## Input for this task
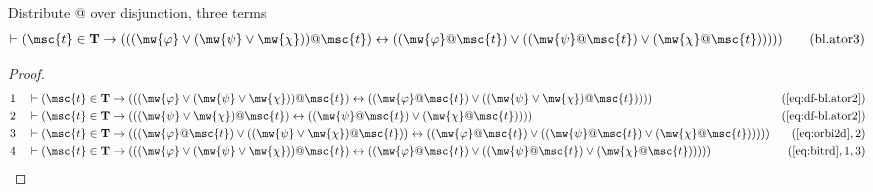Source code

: \begin{lemma} {Distribute @ over disjunction, three terms}
\begin{align}
\vdash ( \msc{t} \in \mathbf{T} \rightarrow ( ( ( \mw{\varphi} \vee ( \mw{\psi}
    \vee \mw{\chi} ) ) @ \msc{t} ) \leftrightarrow ( ( \mw{\varphi} @ \msc{t} )
    \vee ( ( \mw{\psi} @ \msc{t} ) \vee ( \mw{\chi} @ \msc{t} ) ) ) )
    )\label{eq:bl.ator3}\tag{bl.ator3}
\end{align}
\end{lemma}


\begin{proof}
\begin{align}
  1 &&  & \vdash ( \msc{t} \in \mathbf{T} \rightarrow ( ( ( \mw{\varphi} \vee (
     \mw{\psi} \vee \mw{\chi} ) ) @ \msc{t} )
     \leftrightarrow ( ( \mw{\varphi} @ \msc{t} ) \vee ( (
     \mw{\psi} \vee \mw{\chi} ) @ \msc{t} ) ) )
     )&(\mbox{\ref{eq:df-bl.ator2}})\notag
  \\ 2 &&  & \vdash ( \msc{t} \in \mathbf{T} \rightarrow ( ( ( \mw{\psi} \vee
     \mw{\chi} ) @ \msc{t} ) \leftrightarrow ( ( \mw{\psi}
     @ \msc{t} ) \vee ( \mw{\chi} @ \msc{t} ) ) )
     )&(\mbox{\ref{eq:df-bl.ator2}})\notag
  \\ 3 &&  & \vdash ( \msc{t} \in \mathbf{T} \rightarrow ( ( ( \mw{\varphi} @
     \msc{t} ) \vee ( ( \mw{\psi} \vee \mw{\chi} ) @
     \msc{t} ) ) \leftrightarrow ( ( \mw{\varphi} @
     \msc{t} ) \vee ( ( \mw{\psi} @ \msc{t} ) \vee (
     \mw{\chi} @ \msc{t} ) ) ) )
     )&(\mbox{\ref{eq:orbi2d}},2)\notag
  \\ 4 &&  & \vdash ( \msc{t} \in \mathbf{T} \rightarrow ( ( ( \mw{\varphi}
     \vee ( \mw{\psi} \vee \mw{\chi} ) ) @ \msc{t} )
     \leftrightarrow ( ( \mw{\varphi} @ \msc{t} ) \vee ( (
     \mw{\psi} @ \msc{t} ) \vee ( \mw{\chi} @ \msc{t} ) )
     ) ) )&(\mbox{\ref{eq:bitrd}},1,3)\notag
\end{align}
\end{proof}


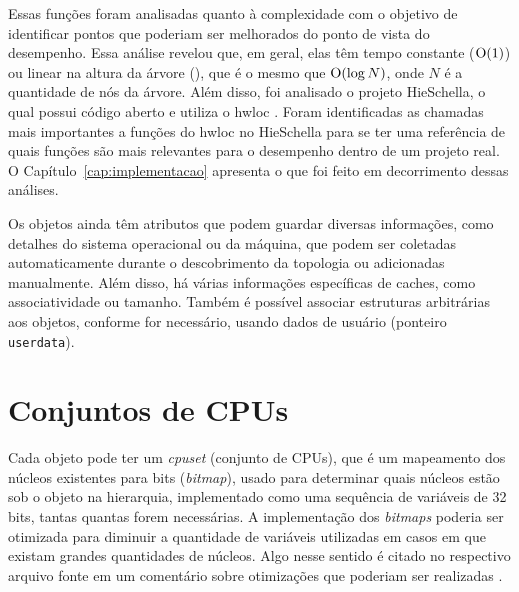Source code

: Essas funções foram analisadas quanto à complexidade com o objetivo de identificar pontos que poderiam ser melhorados do ponto de vista do desempenho.
Essa análise revelou que, em geral, elas têm tempo constante ($\operatorname{O}(1)$) ou linear na altura da árvore (\Oalt), que é o mesmo que $\operatorname{O}(\log N)$, onde $N$ é a quantidade de nós da árvore.
Além disso, foi analisado o projeto HieSchella, o qual possui código aberto e utiliza o hwloc \cite{HieSchella}.
Foram identificadas as chamadas mais importantes a funções do hwloc no HieSchella para se ter uma referência
de quais funções são mais relevantes para o desempenho dentro de um projeto real.
O Capítulo~\ref{cap:implementacao} apresenta o que foi feito em decorrimento dessas análises.

Os objetos ainda têm atributos que podem guardar diversas informações, como detalhes do sistema operacional ou da máquina, que podem ser coletadas automaticamente durante o descobrimento da topologia ou adicionadas manualmente.
Além disso, há várias informações específicas de caches, como associatividade ou tamanho.
Também é possível associar estruturas arbitrárias aos objetos, conforme for necessário, usando dados de usuário (ponteiro \texttt{userdata}).


\section{Conjuntos de CPUs}
\label{sec:conjuntos_de_cpus}

Cada objeto pode ter um \textit{cpuset} (conjunto de CPUs), que é um mapeamento dos núcleos existentes para bits (\textit{bitmap}), usado para determinar quais núcleos estão sob o objeto na hierarquia, implementado como uma sequência de variáveis de 32 bits, tantas quantas forem necessárias.
A implementação dos \textit{bitmaps} poderia ser otimizada para diminuir a quantidade de variáveis utilizadas em casos em que existam grandes quantidades de núcleos.
Algo nesse sentido é citado no respectivo arquivo fonte em um comentário sobre otimizações que poderiam ser realizadas \cite{hwlocCod}.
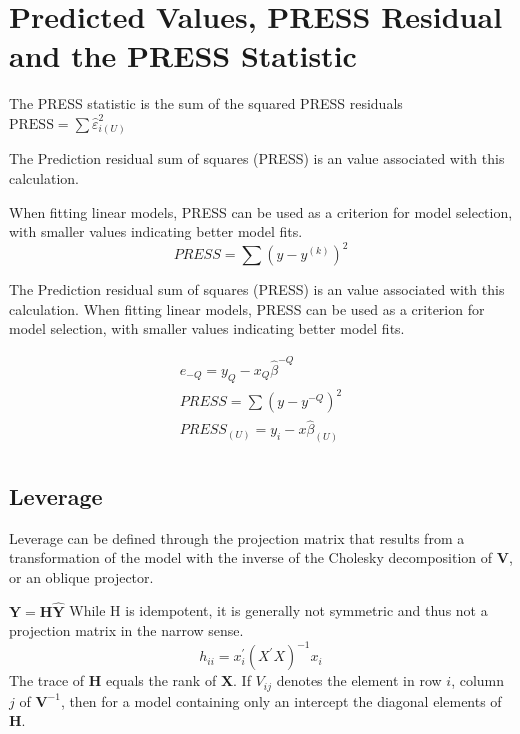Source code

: \documentclass[12pt, a4paper]{report}
\theoremstyle{plain}
\theoremstyle{definition}
\theoremstyle{remark}
\begin{document}
\section{Predicted Values, PRESS Residual and the PRESS Statistic}

The PRESS statistic is the sum of the squared PRESS residuals
$\mbox{PRESS} = \sum \hat{\varepsilon}^2_{i(U)}$



The Prediction residual sum of squares (PRESS) is an value associated with this calculation.

When fitting linear models, PRESS can be used as a criterion for model selection, with smaller values indicating better model fits.
\begin{equation}
PRESS = \sum(y-y^{(k)})^2
\end{equation}

The Prediction residual sum of squares (PRESS) is an value associated with this calculation. When fitting linear models, PRESS can be used as a criterion for model selection, with smaller values indicating better model fits.

\begin{eqnarray*}
	e_{-Q} = y_{Q} - x_{Q}\hat{\beta}^{-Q}\\
	PRESS = \sum(y-y^{-Q})^2\\
	PRESS_{(U)} = y_{i} - x\hat{\beta}_{(U)}\\
\end{eqnarray*}
\subsection{Leverage}

Leverage can be defined through the projection matrix that results from a transformation of the model with the inverse of the Cholesky decomposition of $\boldsymbol{V}$, or an oblique projector.

$\boldsymbol{Y} = \boldsymbol{H}\boldsymbol{\hat{Y}}$
While H is idempotent, it is generally not symmetric and thus not a projection matrix in the narrow sense.
\[ h_{ii} = x^{\prime}_{i}(X^{\prime}X)^{-1}x_{i} \]
The trace of $\boldsymbol{H}$ equals the rank of $\boldsymbol{X}$.
If $V_{ij}$ denotes the element in row $i$, column $j$ of $\boldsymbol{V}^{-1}$, then for a model containing only an intercept the diagonal elements of $\boldsymbol{H}$.
\end{document}
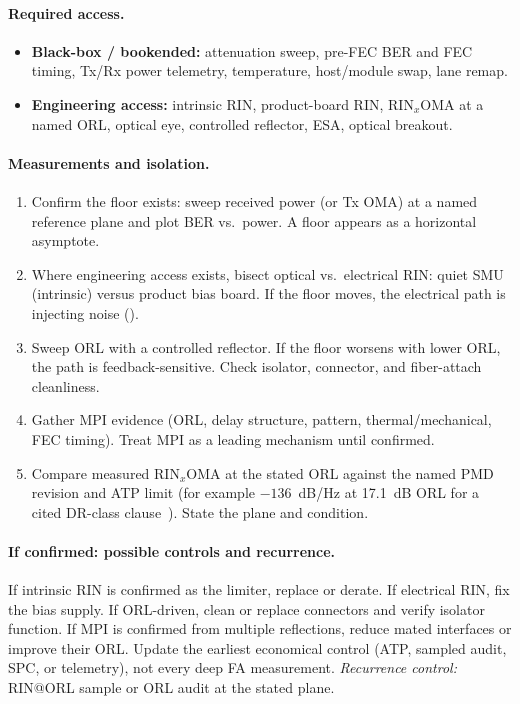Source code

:\paragraph{Required access.}
\begin{itemize}
\item \textbf{Black-box / bookended:} attenuation sweep, pre-FEC BER and FEC
      timing, Tx/Rx power telemetry, temperature, host/module swap, lane remap.
\item \textbf{Engineering access:} intrinsic RIN, product-board RIN,
      $\mathrm{RIN}_x\mathrm{OMA}$ at a named ORL, optical eye, controlled
      reflector, ESA, optical breakout.
\end{itemize}

\paragraph{Measurements and isolation.}
\begin{enumerate}
\item Confirm the floor exists: sweep received power (or Tx OMA) at a named
      reference plane and plot BER vs.\ power. A floor appears as a horizontal
      asymptote.
\item Where engineering access exists, bisect optical vs.\ electrical RIN: quiet
      SMU (intrinsic) versus product bias board. If the floor moves, the electrical
      path is injecting noise ().
\item Sweep ORL with a controlled reflector. If the floor worsens with lower ORL,
      the path is feedback-sensitive. Check isolator, connector, and fiber-attach
      cleanliness.
\item Gather MPI evidence (ORL, delay structure, pattern, thermal/mechanical, FEC
      timing). Treat MPI as a leading mechanism until confirmed.
\item Compare measured $\mathrm{RIN}_x\mathrm{OMA}$ at the stated ORL against the
      named PMD revision and ATP limit (for example $-136$~dB/Hz at 17.1~dB ORL for
      a cited DR-class clause~\cite{rinspec}). State the plane and condition.
\end{enumerate}

\paragraph{If confirmed: possible controls and recurrence.}
If intrinsic RIN is confirmed as the limiter, replace or derate. If electrical
RIN, fix the bias supply. If ORL-driven, clean or replace connectors and verify
isolator function. If MPI is confirmed from multiple reflections, reduce mated
interfaces or improve their ORL. Update the earliest economical control (ATP,
sampled audit, SPC, or telemetry), not every deep FA measurement.
\emph{Recurrence control:} RIN@ORL sample or ORL audit at the stated plane.

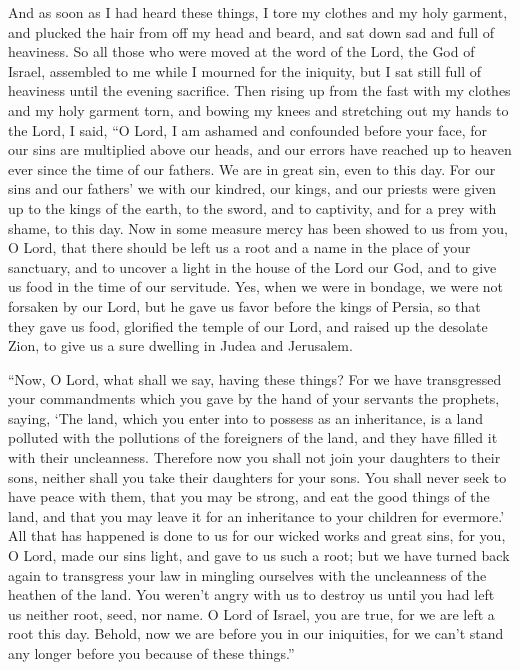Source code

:  And as soon as I had heard these things, I tore my clothes
and my holy garment, and plucked the hair from off my head and beard,
and sat down sad and full of heaviness.  So all those who
were moved at the word of the Lord, the God of Israel, assembled to me
while I mourned for the iniquity, but I sat still full of heaviness
until the evening sacrifice.  Then rising up from the fast
with my clothes and my holy garment torn, and bowing my knees and
stretching out my hands to the Lord,  I said, ``O Lord, I
am ashamed and confounded before your face,  for our sins
are multiplied above our heads, and our errors have reached up to heaven
 ever since the time of our fathers. We are in great sin,
even to this day.  For our sins and our fathers' we with
our kindred, our kings, and our priests were given up to the kings of
the earth, to the sword, and to captivity, and for a prey with shame, to
this day.  Now in some measure mercy has been showed to us
from you, O Lord, that there should be left us a root and a name in the
place of your sanctuary,  and to uncover a light in the
house of the Lord our God, and to give us food in the time of our
servitude.  Yes, when we were in bondage, we were not
forsaken by our Lord, but he gave us favor before the kings of Persia,
so that they gave us food,  glorified the temple of our
Lord, and raised up the desolate Zion, to give us a sure dwelling in
Judea and Jerusalem.

 ``Now, O Lord, what shall we say, having these things? For
we have transgressed your commandments which you gave by the hand of
your servants the prophets, saying,  `The land, which you
enter into to possess as an inheritance, is a land polluted with the
pollutions of the foreigners of the land, and they have filled it with
their uncleanness.  Therefore now you shall not join your
daughters to their sons, neither shall you take their daughters for your
sons.  You shall never seek to have peace with them, that
you may be strong, and eat the good things of the land, and that you may
leave it for an inheritance to your children for evermore.'
 All that has happened is done to us for our wicked works
and great sins, for you, O Lord, made our sins light,  and
gave to us such a root; but we have turned back again to transgress your
law in mingling ourselves with the uncleanness of the heathen of the
land.  You weren't angry with us to destroy us until you
had left us neither root, seed, nor name.  O Lord of
Israel, you are true, for we are left a root this day. 
Behold, now we are before you in our iniquities, for we can't stand any
longer before you because of these things.''

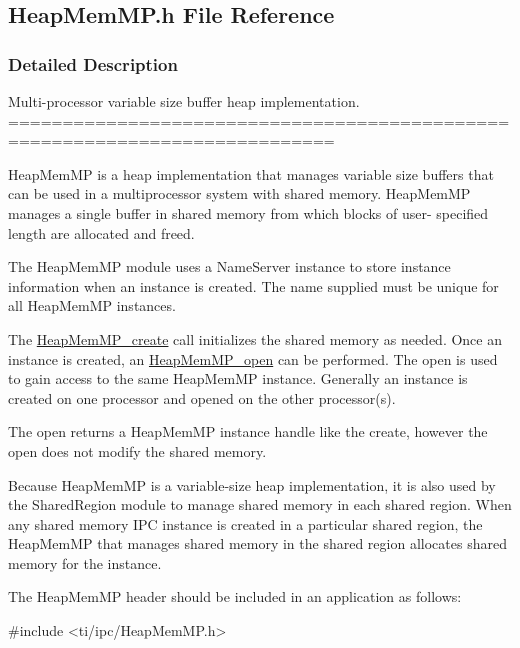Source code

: \subsection{Heap\-Mem\-M\-P.\-h File Reference}
\label{_heap_mem_m_p_8h}


\subsubsection{Detailed Description}
Multi-\/processor variable size buffer heap implementation. ============================================================================

Heap\-Mem\-M\-P is a heap implementation that manages variable size buffers that can be used in a multiprocessor system with shared memory. Heap\-Mem\-M\-P manages a single buffer in shared memory from which blocks of user-\/ specified length are allocated and freed.

The Heap\-Mem\-M\-P module uses a Name\-Server instance to store instance information when an instance is created. The name supplied must be unique for all Heap\-Mem\-M\-P instances.

The \hyperlink{_heap_mem_m_p_8h_a3ee79b7e84e8eaef048c919be45e0a7c}{Heap\-Mem\-M\-P\-\_\-create} call initializes the shared memory as needed. Once an instance is created, an \hyperlink{_heap_mem_m_p_8h_a05598b30cd1a93e88e59cea962d1e976}{Heap\-Mem\-M\-P\-\_\-open} can be performed. The open is used to gain access to the same Heap\-Mem\-M\-P instance. Generally an instance is created on one processor and opened on the other processor(s).

The open returns a Heap\-Mem\-M\-P instance handle like the create, however the open does not modify the shared memory.

Because Heap\-Mem\-M\-P is a variable-\/size heap implementation, it is also used by the Shared\-Region module to manage shared memory in each shared region. When any shared memory I\-P\-C instance is created in a particular shared region, the Heap\-Mem\-M\-P that manages shared memory in the shared region allocates shared memory for the instance.

The Heap\-Mem\-M\-P header should be included in an application as follows\-: 
\begin{DoxyCode}
\textcolor{preprocessor}{    #include <ti/ipc/HeapMemMP.h>}
\end{DoxyCode}


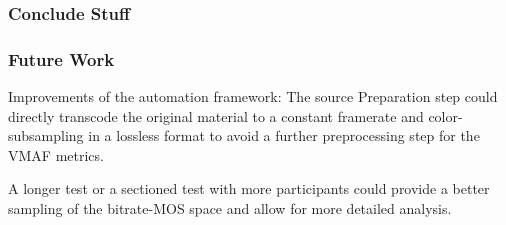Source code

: \subsubsection{Conclude Stuff}

\subsubsection{Future Work}
Improvements of the automation framework: The source Preparation step could directly transcode the original material to a constant framerate and color-subsampling in a lossless format to avoid a further preprocessing step for the VMAF metrics.

A longer test or a sectioned test with more participants could provide a better sampling of the bitrate-MOS space and allow for more detailed analysis.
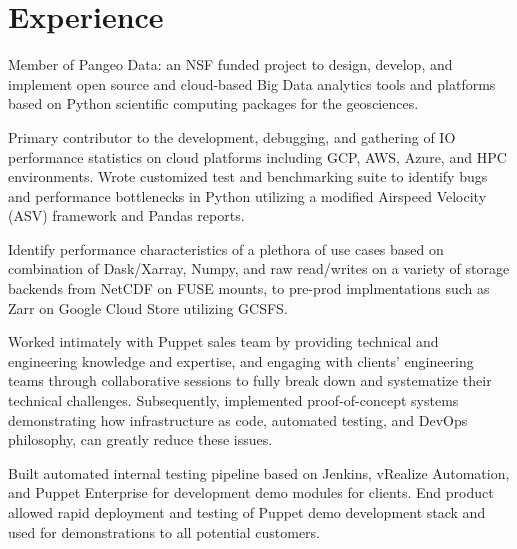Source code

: \documentclass[]{deedy-resume-openfont}
\begin{document}
\begin{minipage}[t]{0.66\textwidth} 


\section{Experience}

\vspace{\topsep} %
\begin{tightemize}
    \item Member of Pangeo Data: an NSF funded project to design, develop, and implement open source and cloud-based Big Data analytics tools and platforms based on Python scientific computing packages for the geosciences.
    \item Primary contributor to the development, debugging, and gathering of IO performance statistics on cloud platforms including GCP, AWS, Azure, and HPC environments. Wrote customized test and benchmarking suite to identify bugs and performance bottlenecks in Python utilizing a modified Airspeed Velocity (ASV) framework and Pandas reports.
    \item Identify performance characteristics of a plethora of use cases based on combination of Dask/Xarray, Numpy, and raw read/writes on a variety of storage backends from NetCDF on FUSE mounts, to pre-prod implmentations such as Zarr on Google Cloud Store utilizing GCSFS.
\end{tightemize}
\sectionsep

\begin{tightemize}
\item  Worked intimately with Puppet sales team by providing technical and engineering knowledge and expertise, and engaging with clients' engineering teams through collaborative sessions to fully break down and systematize their technical challenges. Subsequently, implemented proof-of-concept systems demonstrating how infrastructure as code, automated testing, and DevOps philosophy, can greatly reduce these issues.
\item Built automated internal testing pipeline based on Jenkins, vRealize Automation, and Puppet Enterprise for development demo modules for clients. End product allowed rapid deployment and testing of Puppet demo development stack and used for demonstrations to all potential customers.\end{tightemize}
\sectionsep


\end{minipage}
\end{document}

## Work required
Determine how many lines in the records contain "their", and reply with the number only.

## Task answer
4